3. JP (18), tidak bekerja, mengalami luka robek di tangan kiri.
4. ST (51), tidak bekerja, mengalami luka sobek di tangan kanan, pundak kanan, dan perut.
Menurut keterangan saksi dan korban, insiden ini bermula saat YK sedang berjalan kaki di belakang Gereja Katolik Desa Kembes Satu Jaga II. Ketika berpapasan dengan EK yang membawa parang dan pisau dapur, YK berusaha menghindar, namun pelaku justru mengejar dan menyerangnya, menyebabkan luka bacok di tangan kanan dan alis kanan korban.
Tak lama berselang, MR yang melintas dengan sepeda motor di sekitar SMA 1 Tombulu juga diserang oleh pelaku hingga mengalami luka di tangan kanan dan perut. Pelaku kemudian melarikan diri ke pemukiman warga dan kembali menyerang JP serta ST sebelum akhirnya diamankan oleh pihak kepolisian.
Mendapat laporan dari masyarakat, dua personel piket Polsek Tombulu segera mendatangi lokasi dan menemukan pelaku masih memegang senjata tajam. Ketika aparat mencoba melakukan pendekatan secara persuasif, pelaku justru berusaha menyerang petugas.
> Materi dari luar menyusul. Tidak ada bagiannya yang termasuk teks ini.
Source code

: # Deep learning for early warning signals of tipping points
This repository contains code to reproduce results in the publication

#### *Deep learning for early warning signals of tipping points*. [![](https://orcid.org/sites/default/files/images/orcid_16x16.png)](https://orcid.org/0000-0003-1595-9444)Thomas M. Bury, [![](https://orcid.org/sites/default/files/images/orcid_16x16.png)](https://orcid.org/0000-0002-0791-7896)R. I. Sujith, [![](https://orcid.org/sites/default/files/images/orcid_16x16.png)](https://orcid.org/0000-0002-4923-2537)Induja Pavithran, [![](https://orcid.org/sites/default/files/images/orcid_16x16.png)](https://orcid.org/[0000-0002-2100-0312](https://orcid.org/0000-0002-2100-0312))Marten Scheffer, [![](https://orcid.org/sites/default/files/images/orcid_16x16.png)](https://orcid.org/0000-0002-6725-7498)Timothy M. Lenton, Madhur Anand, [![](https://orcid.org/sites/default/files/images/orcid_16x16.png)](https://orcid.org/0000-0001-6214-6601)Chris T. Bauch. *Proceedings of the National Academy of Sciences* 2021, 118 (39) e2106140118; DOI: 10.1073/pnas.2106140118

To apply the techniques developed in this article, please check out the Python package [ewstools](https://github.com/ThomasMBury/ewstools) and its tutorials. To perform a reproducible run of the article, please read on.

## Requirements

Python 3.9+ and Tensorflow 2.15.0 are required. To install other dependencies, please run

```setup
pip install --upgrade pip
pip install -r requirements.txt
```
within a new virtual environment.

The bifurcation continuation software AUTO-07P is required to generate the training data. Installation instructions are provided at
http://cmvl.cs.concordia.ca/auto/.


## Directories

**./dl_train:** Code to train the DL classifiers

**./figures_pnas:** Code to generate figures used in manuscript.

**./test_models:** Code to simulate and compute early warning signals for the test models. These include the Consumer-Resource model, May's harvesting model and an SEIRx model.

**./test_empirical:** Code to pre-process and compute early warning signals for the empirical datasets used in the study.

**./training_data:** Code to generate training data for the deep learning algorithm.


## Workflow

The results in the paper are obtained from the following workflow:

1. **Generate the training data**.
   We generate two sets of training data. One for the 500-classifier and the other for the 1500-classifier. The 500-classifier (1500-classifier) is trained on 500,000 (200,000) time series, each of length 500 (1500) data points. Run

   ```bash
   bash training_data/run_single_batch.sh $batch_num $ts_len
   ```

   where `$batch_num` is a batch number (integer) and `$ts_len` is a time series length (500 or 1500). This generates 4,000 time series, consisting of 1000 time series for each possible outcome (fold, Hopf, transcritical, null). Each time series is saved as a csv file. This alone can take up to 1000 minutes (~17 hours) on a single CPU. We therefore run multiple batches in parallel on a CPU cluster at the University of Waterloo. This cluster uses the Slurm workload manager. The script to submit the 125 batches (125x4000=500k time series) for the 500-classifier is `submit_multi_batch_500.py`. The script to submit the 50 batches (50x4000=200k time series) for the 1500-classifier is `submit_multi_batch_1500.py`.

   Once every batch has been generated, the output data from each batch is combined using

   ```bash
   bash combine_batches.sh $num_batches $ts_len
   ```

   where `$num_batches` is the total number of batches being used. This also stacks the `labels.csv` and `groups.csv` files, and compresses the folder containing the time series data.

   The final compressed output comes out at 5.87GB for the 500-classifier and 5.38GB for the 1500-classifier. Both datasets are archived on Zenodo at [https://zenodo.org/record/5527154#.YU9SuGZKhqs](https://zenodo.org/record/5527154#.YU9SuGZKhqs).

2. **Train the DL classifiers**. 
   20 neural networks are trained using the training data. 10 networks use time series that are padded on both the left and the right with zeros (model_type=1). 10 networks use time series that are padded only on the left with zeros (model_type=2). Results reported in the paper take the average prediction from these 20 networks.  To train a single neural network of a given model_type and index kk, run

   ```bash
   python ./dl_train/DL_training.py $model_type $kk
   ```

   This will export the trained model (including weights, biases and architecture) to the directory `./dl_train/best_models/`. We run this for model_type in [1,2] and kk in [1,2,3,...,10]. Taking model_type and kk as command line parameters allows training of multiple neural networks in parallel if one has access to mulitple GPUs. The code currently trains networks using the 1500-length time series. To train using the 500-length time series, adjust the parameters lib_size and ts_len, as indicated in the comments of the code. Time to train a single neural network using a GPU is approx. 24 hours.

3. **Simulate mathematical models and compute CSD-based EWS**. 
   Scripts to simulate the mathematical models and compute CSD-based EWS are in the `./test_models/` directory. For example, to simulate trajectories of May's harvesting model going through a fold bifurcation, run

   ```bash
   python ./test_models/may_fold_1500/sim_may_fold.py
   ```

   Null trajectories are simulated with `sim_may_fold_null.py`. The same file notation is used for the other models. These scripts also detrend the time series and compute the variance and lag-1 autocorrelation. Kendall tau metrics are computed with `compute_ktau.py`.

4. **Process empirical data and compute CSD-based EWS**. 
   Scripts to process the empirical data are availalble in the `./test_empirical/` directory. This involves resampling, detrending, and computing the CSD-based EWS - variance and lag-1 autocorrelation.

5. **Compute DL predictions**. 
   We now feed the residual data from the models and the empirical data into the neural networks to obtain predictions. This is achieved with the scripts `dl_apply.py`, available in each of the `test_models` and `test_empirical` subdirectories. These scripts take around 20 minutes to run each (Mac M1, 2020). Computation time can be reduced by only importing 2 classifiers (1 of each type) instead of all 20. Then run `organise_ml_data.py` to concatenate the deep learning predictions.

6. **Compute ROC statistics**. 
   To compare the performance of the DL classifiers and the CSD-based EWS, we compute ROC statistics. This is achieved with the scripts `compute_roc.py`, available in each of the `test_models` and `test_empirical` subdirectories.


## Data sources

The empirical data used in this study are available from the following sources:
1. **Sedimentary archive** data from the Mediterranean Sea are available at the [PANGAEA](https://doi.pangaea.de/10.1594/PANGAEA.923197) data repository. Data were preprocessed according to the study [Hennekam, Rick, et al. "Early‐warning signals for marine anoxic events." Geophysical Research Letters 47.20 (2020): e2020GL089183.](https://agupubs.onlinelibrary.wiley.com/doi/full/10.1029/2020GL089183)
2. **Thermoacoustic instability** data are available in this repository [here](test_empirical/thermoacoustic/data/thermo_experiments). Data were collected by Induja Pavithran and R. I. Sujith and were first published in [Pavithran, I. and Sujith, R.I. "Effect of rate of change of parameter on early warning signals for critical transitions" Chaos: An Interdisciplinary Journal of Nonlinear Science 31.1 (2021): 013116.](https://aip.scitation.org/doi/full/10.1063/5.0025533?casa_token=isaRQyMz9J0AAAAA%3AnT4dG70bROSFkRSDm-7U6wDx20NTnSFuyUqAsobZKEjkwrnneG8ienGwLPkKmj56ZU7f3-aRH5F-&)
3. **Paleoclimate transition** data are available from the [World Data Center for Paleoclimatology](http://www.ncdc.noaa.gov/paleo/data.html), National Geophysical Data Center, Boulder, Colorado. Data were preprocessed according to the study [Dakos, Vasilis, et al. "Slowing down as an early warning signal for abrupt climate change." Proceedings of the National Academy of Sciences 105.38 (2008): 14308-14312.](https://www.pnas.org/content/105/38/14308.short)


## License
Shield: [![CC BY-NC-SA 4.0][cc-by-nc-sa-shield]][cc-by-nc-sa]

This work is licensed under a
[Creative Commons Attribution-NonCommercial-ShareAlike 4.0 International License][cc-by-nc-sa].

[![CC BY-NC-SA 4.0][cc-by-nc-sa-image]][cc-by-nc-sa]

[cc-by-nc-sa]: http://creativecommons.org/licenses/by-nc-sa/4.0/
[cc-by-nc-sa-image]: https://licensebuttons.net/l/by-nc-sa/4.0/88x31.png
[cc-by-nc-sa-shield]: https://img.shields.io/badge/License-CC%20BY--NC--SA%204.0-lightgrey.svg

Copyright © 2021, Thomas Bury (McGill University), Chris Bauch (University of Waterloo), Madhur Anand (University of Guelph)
Dalam upayanya melarikan diri, EK kembali melukai ST dengan sabetan parang dan tusukan pisau.
Aparat keamanan bertindak cepat dengan meringkus pelaku serta menyita senjata tajam yang digunakannya. Pelaku kemudian dibawa ke Mapolsek Tombulu untuk pemeriksaan lebih lanjut. Pada pukul 13.30 WITA, Tim Resmob Polresta Manado tiba di lokasi dan membawa pelaku ke Polresta Manado guna penyelidikan lebih dalam.
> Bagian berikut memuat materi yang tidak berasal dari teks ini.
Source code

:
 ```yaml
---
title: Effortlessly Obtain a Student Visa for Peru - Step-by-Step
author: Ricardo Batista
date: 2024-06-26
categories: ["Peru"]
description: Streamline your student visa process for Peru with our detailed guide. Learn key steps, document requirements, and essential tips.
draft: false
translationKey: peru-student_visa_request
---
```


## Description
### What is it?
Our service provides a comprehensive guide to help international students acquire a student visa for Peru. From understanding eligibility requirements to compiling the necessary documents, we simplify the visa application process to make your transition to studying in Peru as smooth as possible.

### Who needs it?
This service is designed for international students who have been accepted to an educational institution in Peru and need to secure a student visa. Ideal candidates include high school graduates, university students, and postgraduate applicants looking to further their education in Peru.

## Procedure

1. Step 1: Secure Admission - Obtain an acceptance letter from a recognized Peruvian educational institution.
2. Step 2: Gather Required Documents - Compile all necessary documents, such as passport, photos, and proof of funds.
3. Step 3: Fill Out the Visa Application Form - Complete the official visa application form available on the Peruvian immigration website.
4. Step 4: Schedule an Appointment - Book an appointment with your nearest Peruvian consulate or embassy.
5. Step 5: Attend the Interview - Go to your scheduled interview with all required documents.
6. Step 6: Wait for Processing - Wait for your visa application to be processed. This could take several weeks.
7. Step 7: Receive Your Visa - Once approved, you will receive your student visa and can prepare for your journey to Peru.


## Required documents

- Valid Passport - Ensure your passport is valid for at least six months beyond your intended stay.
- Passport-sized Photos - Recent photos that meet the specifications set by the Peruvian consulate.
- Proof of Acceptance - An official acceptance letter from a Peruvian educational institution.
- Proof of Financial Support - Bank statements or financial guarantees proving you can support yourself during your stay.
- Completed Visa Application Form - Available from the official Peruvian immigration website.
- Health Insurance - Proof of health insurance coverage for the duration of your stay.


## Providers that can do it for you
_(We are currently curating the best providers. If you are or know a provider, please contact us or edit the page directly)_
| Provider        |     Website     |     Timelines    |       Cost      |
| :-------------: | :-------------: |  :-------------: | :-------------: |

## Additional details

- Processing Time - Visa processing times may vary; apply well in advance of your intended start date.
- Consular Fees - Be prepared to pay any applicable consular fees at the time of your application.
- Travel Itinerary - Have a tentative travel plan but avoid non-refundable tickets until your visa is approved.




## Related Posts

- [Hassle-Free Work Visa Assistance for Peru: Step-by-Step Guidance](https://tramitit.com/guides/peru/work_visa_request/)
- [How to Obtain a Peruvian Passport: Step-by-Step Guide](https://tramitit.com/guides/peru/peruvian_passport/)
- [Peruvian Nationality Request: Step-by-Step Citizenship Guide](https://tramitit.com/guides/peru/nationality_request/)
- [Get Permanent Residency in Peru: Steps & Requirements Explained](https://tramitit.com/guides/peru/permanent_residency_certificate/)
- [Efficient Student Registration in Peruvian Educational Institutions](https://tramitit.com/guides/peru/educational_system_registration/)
Tindakan EK berpotensi melanggar beberapa pasal dalam Kitab Undang-Undang Hukum Pidana (KUHP), di antaranya:
Pasal 351 KUHP tentang penganiayaan, dengan ancaman hukuman maksimal 5 tahun penjara jika mengakibatkan luka berat.
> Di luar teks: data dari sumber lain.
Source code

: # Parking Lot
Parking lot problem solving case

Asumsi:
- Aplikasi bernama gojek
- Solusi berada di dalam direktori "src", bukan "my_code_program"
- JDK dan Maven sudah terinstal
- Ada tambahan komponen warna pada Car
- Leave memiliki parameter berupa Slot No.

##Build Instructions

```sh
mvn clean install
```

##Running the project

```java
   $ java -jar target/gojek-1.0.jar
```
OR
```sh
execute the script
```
Pasal 170 KUHP tentang pengeroyokan atau kekerasan terhadap orang di muka umum, dengan ancaman hukuman maksimal 7 tahun jika mengakibatkan luka berat.
Pasal 2 Ayat (1) UU Darurat No. 12 Tahun 1951 tentang kepemilikan senjata tajam tanpa izin, dengan ancaman hukuman maksimal 10 tahun penjara.
Kapolsek Tombulu, Iptu Nicky Winerungan, mengimbau masyarakat agar tetap waspada dan segera melaporkan kejadian mencurigakan kepada pihak berwenang guna menjaga keamanan dan ketertiban di wilayah tersebut.
Polisi masih menyelidiki motif pelaku serta memastikan kondisi para korban yang saat ini menjalani perawatan medis.